:: Task objective ::
Check each line of the records below for the word "relation" and give the number of lines that have it, with nothing added.
:: Study material
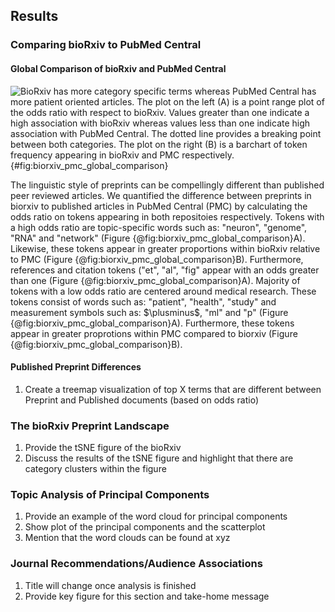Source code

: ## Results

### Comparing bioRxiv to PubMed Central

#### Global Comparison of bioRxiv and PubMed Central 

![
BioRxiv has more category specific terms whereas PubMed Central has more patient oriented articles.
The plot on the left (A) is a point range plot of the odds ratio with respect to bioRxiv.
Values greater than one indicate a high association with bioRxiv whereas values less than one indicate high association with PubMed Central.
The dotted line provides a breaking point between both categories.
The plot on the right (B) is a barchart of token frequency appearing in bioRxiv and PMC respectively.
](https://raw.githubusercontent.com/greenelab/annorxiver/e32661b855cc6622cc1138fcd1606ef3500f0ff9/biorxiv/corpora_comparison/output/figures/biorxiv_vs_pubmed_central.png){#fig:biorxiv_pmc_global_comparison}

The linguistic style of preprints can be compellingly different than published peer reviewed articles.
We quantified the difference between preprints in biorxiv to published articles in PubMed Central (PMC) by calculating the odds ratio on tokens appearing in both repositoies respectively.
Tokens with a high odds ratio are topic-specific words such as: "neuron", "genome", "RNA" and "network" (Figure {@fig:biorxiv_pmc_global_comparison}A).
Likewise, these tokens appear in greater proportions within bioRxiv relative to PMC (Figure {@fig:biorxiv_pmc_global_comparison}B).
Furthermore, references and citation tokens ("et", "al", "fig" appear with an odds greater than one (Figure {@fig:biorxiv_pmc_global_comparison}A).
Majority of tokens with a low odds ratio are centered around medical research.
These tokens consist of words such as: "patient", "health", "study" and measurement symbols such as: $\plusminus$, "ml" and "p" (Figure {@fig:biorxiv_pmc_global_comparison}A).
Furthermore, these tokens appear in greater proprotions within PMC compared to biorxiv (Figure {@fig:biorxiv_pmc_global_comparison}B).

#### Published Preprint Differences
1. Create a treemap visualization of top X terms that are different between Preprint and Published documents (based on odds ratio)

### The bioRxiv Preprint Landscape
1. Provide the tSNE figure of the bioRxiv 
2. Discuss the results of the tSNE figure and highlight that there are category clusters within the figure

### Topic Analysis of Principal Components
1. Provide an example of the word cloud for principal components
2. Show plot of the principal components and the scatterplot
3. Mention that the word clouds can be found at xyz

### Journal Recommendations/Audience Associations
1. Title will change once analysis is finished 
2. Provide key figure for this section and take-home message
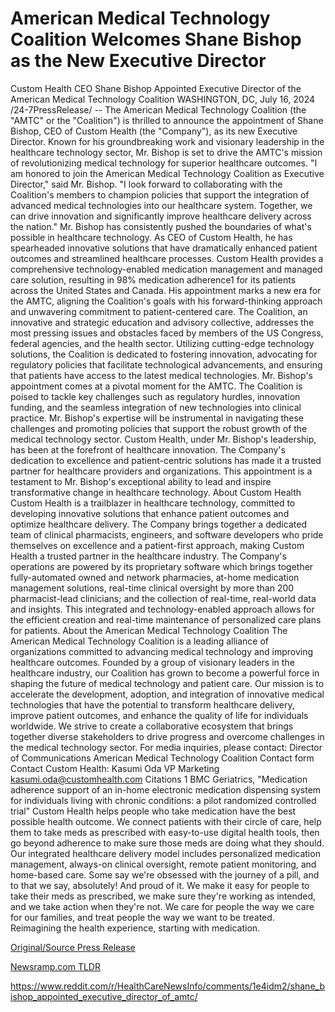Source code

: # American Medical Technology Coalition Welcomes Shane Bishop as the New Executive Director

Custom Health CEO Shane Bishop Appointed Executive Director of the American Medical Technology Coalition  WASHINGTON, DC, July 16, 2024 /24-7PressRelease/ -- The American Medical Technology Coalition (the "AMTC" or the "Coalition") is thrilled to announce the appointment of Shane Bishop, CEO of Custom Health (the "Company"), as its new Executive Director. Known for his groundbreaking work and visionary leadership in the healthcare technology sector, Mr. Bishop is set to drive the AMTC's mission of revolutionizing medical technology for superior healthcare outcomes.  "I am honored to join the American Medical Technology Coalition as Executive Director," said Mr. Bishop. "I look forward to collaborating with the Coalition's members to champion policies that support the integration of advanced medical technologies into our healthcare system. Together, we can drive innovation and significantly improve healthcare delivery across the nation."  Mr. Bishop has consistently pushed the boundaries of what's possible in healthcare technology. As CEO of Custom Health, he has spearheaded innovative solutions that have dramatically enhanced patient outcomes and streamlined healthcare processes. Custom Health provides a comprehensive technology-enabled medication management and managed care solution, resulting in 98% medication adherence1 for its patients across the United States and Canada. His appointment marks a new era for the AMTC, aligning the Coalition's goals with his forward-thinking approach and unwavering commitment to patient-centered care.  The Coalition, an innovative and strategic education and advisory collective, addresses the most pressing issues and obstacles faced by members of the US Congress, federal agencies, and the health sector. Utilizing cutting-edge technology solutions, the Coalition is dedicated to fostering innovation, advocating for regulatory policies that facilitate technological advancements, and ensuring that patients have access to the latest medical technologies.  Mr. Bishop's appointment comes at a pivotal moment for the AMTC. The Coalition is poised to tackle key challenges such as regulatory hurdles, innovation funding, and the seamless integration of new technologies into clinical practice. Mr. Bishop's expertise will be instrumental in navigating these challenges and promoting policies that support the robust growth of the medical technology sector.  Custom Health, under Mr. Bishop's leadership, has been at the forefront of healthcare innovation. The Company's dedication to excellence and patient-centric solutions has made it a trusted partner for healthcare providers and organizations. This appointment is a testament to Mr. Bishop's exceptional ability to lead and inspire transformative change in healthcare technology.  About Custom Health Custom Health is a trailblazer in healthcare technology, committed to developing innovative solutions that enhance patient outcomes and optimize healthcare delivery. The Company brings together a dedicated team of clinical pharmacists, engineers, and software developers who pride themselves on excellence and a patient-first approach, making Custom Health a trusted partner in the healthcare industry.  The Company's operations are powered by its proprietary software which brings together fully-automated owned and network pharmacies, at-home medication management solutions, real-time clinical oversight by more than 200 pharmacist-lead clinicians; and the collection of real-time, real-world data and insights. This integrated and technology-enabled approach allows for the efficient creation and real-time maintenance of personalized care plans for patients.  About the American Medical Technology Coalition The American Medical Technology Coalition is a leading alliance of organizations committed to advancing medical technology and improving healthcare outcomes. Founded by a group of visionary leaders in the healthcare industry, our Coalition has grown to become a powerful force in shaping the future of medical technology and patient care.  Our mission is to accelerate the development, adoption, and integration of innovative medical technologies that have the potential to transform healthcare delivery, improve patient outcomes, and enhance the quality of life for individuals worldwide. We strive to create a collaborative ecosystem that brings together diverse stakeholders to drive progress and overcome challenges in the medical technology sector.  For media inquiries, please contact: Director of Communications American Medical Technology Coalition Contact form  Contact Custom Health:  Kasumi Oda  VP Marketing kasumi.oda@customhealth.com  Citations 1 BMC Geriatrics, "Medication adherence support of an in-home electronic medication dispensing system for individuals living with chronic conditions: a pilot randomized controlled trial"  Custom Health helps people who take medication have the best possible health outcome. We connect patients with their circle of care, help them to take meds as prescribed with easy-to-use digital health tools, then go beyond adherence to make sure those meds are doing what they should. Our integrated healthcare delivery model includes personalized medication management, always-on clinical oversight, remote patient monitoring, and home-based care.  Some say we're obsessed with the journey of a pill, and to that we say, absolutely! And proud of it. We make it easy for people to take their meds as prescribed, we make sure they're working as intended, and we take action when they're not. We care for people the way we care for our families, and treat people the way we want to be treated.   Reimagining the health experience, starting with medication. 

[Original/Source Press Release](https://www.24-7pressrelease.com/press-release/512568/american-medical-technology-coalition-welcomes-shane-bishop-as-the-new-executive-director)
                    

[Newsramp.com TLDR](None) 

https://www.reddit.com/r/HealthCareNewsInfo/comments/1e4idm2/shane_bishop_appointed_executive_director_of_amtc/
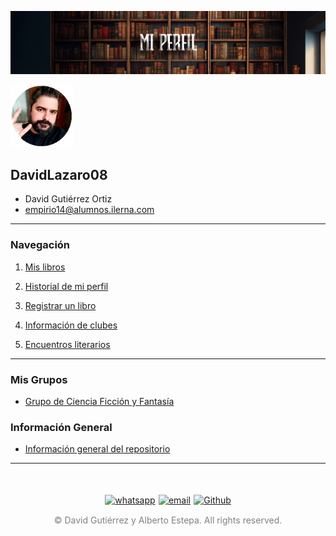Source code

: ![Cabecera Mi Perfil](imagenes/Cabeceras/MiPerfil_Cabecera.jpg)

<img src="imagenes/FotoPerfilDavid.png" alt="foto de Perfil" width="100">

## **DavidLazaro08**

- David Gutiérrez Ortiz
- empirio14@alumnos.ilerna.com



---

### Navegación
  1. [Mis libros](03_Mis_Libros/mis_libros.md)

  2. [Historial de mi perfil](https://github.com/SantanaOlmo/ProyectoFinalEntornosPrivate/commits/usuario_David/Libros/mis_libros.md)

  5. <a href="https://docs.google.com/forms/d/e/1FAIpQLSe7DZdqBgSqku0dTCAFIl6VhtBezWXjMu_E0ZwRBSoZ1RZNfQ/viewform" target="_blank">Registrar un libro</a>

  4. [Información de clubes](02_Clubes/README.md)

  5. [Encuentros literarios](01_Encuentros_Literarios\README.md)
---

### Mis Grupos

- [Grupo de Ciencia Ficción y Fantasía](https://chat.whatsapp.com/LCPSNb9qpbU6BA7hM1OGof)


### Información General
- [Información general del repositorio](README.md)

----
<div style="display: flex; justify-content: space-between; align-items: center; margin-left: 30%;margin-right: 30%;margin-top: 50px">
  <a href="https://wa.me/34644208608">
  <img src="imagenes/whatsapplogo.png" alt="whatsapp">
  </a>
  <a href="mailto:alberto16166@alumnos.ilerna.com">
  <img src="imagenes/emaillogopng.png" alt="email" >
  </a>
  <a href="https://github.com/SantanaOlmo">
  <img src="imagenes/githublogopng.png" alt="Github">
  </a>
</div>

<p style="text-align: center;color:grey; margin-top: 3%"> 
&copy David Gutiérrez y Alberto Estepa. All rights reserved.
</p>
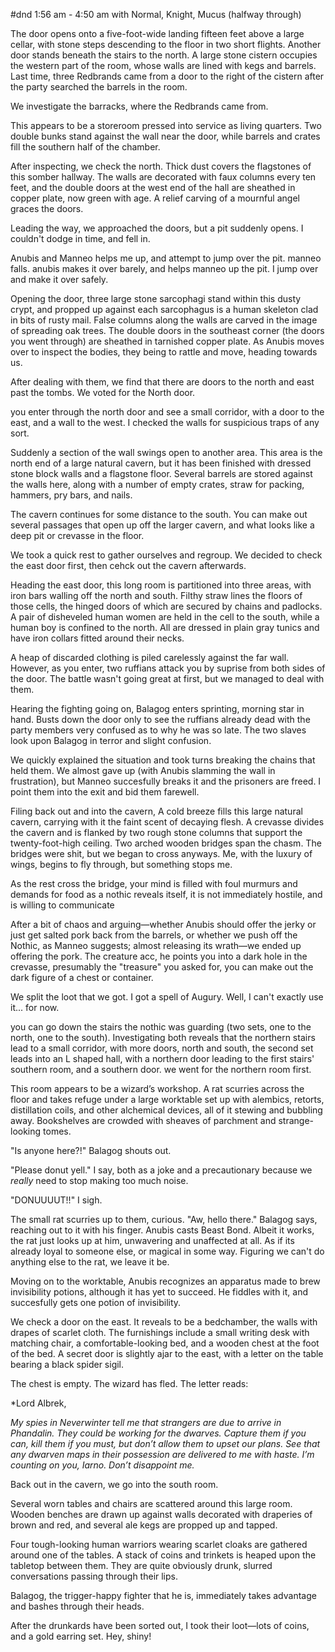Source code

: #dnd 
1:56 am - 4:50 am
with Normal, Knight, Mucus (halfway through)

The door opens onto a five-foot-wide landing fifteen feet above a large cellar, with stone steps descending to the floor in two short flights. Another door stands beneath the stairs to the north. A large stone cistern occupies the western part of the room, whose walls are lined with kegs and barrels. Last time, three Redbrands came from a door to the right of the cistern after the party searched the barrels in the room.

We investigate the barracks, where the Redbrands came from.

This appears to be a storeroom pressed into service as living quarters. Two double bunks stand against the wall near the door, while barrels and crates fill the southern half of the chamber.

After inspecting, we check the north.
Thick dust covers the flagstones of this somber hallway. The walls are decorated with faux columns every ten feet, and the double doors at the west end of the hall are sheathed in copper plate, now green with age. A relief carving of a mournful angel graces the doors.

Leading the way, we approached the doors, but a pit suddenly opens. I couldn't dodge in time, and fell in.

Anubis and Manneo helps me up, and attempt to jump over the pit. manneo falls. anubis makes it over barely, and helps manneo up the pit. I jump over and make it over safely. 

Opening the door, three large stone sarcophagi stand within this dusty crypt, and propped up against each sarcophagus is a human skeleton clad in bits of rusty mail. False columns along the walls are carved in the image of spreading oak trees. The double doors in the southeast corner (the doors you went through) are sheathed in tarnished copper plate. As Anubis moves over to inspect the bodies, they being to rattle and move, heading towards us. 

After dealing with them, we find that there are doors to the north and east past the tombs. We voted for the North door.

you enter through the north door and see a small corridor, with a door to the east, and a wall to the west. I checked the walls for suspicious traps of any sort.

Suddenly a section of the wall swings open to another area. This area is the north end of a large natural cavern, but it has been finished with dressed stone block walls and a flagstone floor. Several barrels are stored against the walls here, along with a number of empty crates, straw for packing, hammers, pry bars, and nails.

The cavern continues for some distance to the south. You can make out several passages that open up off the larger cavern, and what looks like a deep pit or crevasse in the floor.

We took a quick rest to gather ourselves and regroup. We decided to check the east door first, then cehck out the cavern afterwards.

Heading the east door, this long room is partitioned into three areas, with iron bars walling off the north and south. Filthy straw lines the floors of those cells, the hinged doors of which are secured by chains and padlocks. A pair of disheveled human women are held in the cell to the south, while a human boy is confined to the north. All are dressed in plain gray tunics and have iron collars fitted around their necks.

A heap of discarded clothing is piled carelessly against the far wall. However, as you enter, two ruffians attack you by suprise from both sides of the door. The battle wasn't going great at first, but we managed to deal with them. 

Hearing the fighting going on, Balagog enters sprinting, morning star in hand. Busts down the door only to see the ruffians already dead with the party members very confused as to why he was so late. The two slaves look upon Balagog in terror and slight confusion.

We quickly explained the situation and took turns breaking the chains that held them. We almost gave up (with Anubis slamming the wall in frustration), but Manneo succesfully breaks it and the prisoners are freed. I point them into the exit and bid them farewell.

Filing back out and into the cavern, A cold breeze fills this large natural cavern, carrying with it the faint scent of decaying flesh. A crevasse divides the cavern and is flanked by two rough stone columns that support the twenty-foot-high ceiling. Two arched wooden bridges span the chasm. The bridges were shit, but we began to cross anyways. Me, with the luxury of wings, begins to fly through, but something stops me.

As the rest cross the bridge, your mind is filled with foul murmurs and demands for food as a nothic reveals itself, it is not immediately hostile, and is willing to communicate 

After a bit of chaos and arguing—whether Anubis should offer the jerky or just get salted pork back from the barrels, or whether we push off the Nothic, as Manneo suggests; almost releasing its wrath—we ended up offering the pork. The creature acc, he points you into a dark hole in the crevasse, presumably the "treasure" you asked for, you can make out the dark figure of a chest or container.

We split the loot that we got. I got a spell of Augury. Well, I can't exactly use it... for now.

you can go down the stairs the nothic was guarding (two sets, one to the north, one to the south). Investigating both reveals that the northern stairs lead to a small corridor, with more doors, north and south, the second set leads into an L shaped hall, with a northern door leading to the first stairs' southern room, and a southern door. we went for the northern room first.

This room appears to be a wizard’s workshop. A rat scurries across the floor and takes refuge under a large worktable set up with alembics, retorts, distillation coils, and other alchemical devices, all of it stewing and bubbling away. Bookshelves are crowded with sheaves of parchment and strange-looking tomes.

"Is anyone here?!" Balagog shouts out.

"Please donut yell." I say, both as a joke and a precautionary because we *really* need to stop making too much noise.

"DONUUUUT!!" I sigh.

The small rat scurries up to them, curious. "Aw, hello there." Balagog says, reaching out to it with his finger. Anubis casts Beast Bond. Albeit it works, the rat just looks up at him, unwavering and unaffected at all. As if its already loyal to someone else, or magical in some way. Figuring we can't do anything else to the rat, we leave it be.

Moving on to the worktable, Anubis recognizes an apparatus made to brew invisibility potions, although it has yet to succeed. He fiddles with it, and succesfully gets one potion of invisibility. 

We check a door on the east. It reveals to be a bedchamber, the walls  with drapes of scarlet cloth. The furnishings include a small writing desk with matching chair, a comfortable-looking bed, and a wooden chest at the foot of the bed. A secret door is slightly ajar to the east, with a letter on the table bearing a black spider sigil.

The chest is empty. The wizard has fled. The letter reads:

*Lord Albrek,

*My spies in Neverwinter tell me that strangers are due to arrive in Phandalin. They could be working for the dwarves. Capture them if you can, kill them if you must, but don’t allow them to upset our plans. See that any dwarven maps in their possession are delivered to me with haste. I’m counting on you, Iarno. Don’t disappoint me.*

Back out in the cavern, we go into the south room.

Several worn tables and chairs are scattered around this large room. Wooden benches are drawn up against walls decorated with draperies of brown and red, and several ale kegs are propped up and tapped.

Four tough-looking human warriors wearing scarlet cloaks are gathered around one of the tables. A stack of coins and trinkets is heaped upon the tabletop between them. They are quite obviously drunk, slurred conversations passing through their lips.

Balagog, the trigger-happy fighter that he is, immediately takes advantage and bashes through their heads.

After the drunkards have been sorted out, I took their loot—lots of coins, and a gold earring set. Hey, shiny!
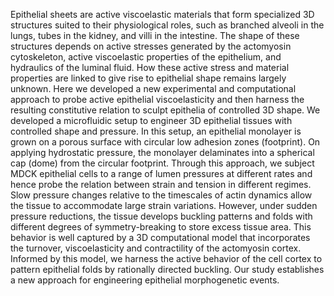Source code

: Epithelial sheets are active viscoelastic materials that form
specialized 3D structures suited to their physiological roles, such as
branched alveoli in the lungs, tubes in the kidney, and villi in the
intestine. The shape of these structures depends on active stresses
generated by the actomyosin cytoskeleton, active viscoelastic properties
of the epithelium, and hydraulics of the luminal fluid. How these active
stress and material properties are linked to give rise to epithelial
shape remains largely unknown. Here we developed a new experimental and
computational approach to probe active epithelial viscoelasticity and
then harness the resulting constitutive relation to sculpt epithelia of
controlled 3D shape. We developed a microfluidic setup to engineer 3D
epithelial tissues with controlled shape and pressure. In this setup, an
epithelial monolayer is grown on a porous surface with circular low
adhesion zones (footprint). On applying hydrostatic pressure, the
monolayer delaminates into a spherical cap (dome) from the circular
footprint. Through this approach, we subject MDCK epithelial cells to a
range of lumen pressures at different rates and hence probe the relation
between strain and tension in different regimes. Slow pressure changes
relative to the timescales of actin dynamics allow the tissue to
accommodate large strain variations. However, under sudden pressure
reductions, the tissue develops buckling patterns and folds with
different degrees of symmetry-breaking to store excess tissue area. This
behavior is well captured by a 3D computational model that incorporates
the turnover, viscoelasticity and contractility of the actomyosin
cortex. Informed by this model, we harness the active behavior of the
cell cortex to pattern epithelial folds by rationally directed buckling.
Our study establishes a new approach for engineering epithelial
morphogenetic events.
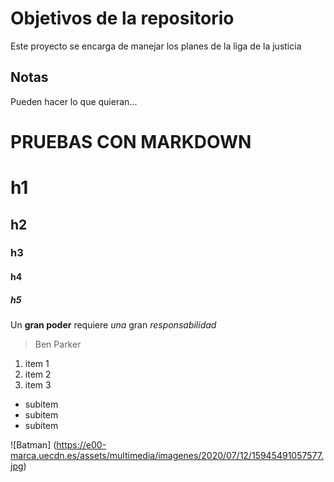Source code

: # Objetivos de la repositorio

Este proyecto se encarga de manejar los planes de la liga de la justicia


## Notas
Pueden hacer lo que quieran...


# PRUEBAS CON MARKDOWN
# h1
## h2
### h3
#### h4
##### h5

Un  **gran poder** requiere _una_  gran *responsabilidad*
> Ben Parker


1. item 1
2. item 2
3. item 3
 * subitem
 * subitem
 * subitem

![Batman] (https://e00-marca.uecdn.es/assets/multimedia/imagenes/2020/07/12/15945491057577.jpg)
::::
:: Output of the task ::
2